● **Work to complete**: Write out again each line of the material below, unchanged, from the first one to the line that holds "Both pieceworkers and".

● **Data for this task**:
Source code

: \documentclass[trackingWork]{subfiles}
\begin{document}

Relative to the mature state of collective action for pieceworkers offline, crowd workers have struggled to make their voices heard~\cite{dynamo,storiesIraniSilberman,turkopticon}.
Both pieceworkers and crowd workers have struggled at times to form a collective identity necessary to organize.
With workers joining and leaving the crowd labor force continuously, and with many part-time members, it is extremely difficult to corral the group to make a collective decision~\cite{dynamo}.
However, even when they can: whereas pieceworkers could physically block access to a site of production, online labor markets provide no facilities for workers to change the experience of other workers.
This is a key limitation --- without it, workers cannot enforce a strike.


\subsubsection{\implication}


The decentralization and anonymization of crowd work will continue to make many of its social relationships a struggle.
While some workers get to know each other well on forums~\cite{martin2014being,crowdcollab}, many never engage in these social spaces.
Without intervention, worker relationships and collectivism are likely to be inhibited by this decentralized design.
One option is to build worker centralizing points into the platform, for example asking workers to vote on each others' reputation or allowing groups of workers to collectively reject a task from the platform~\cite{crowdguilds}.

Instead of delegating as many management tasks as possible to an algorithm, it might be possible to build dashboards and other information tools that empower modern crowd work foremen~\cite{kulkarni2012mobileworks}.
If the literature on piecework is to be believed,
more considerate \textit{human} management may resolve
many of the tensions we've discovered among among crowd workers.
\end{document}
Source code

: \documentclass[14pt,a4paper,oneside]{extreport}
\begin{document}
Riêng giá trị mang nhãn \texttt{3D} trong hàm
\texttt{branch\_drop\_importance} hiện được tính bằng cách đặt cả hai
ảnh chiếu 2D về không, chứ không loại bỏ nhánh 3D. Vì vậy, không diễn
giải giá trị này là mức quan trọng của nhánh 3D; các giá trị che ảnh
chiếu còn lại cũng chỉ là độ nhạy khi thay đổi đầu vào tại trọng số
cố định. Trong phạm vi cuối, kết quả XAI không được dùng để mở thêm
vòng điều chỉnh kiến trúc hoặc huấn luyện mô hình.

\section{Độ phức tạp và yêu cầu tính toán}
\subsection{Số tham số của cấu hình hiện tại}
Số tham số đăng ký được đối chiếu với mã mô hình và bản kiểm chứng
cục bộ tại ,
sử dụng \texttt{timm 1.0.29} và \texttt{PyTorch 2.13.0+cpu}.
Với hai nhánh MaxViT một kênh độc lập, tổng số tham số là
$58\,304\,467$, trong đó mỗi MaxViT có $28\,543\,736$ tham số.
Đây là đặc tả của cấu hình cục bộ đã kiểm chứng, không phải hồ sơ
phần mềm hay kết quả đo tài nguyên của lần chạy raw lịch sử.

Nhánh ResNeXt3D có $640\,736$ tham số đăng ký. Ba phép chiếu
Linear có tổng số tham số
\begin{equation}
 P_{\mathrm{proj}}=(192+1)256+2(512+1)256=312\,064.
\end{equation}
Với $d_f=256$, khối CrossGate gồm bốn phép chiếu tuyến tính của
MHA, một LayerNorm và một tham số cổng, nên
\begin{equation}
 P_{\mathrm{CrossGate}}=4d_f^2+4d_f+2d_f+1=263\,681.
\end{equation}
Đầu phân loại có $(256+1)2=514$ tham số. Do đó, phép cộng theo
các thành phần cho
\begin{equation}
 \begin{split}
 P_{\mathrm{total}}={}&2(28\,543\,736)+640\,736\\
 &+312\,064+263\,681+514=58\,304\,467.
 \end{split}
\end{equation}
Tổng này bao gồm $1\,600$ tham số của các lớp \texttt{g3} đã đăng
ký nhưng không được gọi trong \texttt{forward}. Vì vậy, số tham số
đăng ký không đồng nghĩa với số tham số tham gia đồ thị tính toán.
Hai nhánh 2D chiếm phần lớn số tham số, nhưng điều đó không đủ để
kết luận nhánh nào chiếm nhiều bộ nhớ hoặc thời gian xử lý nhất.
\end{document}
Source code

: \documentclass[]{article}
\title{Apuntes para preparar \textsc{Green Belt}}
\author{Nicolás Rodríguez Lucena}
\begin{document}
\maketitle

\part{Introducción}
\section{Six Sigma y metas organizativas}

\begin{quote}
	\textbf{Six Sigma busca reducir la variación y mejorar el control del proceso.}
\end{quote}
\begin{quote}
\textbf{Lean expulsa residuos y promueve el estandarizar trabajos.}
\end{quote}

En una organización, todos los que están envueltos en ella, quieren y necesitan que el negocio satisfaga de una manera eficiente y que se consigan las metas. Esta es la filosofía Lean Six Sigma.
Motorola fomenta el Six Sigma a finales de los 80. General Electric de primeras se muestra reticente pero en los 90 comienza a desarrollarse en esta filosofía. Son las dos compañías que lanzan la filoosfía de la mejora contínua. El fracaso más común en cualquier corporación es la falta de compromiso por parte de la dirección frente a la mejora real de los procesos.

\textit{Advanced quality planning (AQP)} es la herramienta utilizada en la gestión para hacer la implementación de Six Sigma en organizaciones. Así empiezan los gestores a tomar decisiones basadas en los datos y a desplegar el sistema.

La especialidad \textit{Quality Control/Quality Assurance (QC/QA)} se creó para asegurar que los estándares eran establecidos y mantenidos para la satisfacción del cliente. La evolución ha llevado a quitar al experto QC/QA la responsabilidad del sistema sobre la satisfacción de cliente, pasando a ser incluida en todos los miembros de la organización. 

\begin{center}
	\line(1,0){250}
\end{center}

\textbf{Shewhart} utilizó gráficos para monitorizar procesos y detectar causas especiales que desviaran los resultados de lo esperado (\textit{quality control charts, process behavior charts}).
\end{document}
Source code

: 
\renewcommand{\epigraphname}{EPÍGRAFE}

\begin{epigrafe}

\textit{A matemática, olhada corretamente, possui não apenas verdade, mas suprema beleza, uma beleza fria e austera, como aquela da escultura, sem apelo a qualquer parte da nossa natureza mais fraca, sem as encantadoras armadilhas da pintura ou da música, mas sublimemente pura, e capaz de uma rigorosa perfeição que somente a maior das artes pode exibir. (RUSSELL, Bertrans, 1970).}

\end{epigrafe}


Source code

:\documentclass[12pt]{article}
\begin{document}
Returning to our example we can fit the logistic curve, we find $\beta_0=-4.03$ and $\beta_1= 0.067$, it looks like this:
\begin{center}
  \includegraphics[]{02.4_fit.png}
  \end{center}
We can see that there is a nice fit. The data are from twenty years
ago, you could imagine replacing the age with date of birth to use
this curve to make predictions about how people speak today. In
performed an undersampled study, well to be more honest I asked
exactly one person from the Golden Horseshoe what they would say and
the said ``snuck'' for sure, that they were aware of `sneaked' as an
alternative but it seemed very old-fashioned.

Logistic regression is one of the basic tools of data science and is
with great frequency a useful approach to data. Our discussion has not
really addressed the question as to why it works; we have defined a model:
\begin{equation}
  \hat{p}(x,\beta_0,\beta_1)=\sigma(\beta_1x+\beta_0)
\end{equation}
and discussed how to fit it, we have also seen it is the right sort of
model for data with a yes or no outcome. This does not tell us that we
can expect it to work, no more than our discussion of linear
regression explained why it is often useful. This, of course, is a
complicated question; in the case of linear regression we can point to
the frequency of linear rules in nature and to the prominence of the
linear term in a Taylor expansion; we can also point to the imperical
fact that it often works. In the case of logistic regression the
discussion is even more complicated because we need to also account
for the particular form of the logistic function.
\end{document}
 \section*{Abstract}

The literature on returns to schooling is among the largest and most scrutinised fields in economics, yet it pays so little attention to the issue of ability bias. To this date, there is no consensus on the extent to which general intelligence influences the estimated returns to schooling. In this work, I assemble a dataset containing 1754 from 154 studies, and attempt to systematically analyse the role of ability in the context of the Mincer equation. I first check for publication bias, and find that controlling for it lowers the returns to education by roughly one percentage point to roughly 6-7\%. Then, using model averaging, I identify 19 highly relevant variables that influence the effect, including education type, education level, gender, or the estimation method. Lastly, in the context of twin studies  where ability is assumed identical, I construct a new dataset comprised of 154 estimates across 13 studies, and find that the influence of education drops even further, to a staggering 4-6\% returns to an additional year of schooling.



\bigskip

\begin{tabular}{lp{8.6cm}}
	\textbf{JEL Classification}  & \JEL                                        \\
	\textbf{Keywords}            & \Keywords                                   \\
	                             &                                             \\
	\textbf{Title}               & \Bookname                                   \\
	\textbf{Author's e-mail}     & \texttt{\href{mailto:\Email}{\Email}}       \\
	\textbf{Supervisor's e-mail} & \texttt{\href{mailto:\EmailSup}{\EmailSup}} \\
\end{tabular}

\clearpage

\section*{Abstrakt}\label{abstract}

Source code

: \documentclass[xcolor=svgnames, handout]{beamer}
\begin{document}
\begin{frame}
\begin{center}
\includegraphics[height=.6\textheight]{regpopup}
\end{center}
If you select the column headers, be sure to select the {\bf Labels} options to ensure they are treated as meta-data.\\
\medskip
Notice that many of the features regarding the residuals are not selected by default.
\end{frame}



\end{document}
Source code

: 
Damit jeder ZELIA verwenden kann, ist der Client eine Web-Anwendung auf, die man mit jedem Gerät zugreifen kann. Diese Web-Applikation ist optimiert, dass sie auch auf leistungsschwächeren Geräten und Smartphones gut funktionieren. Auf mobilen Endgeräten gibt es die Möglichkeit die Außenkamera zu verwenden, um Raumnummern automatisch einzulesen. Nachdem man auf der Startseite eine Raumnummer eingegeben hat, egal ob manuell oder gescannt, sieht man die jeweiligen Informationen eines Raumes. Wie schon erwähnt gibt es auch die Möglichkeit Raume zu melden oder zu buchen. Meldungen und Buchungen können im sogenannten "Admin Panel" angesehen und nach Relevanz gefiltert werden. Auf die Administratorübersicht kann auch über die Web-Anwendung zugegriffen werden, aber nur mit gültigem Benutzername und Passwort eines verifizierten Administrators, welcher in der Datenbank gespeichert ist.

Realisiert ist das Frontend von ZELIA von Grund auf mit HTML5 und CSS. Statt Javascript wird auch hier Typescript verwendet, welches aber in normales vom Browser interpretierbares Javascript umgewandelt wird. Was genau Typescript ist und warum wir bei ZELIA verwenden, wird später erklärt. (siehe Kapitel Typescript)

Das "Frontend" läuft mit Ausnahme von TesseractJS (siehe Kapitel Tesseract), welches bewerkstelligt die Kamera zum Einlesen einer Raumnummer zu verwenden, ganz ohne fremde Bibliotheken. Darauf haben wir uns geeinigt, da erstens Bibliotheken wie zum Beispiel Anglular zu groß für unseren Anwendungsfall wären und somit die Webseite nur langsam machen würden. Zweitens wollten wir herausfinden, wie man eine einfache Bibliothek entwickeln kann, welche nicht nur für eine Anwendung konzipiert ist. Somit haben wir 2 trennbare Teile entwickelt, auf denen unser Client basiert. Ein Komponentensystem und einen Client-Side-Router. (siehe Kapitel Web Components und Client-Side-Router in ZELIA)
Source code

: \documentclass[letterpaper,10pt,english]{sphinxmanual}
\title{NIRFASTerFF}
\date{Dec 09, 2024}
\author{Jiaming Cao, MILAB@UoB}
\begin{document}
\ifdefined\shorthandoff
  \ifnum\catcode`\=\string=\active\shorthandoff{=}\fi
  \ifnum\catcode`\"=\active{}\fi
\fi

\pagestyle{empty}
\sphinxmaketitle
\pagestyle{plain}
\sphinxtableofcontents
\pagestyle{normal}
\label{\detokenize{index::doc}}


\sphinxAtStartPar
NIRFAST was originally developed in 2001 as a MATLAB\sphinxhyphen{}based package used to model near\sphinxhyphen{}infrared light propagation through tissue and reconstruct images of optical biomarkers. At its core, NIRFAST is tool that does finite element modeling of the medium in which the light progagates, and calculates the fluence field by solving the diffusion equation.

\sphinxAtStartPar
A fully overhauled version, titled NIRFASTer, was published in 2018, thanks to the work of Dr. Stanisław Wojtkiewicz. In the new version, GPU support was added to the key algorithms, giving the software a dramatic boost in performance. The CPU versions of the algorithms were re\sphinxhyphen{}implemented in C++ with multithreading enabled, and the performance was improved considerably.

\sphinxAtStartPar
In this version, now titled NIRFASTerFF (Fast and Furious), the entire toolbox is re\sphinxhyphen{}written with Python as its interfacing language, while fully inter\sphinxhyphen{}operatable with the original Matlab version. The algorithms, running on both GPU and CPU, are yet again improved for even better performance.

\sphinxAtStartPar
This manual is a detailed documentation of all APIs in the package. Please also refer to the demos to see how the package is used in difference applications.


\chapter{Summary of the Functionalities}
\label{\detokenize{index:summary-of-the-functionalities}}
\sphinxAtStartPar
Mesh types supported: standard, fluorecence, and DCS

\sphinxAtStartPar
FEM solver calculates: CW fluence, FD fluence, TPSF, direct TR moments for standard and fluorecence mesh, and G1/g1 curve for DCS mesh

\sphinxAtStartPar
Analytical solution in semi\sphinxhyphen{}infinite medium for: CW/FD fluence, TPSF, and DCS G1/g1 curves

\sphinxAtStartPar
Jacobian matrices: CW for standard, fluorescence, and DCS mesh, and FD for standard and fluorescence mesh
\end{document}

● **Final answer**:
Source code

: \documentclass[trackingWork]{subfiles}
\begin{document}

Relative to the mature state of collective action for pieceworkers offline, crowd workers have struggled to make their voices heard~\cite{dynamo,storiesIraniSilberman,turkopticon}.
Both pieceworkers and crowd workers have struggled at times to form a collective identity necessary to organize.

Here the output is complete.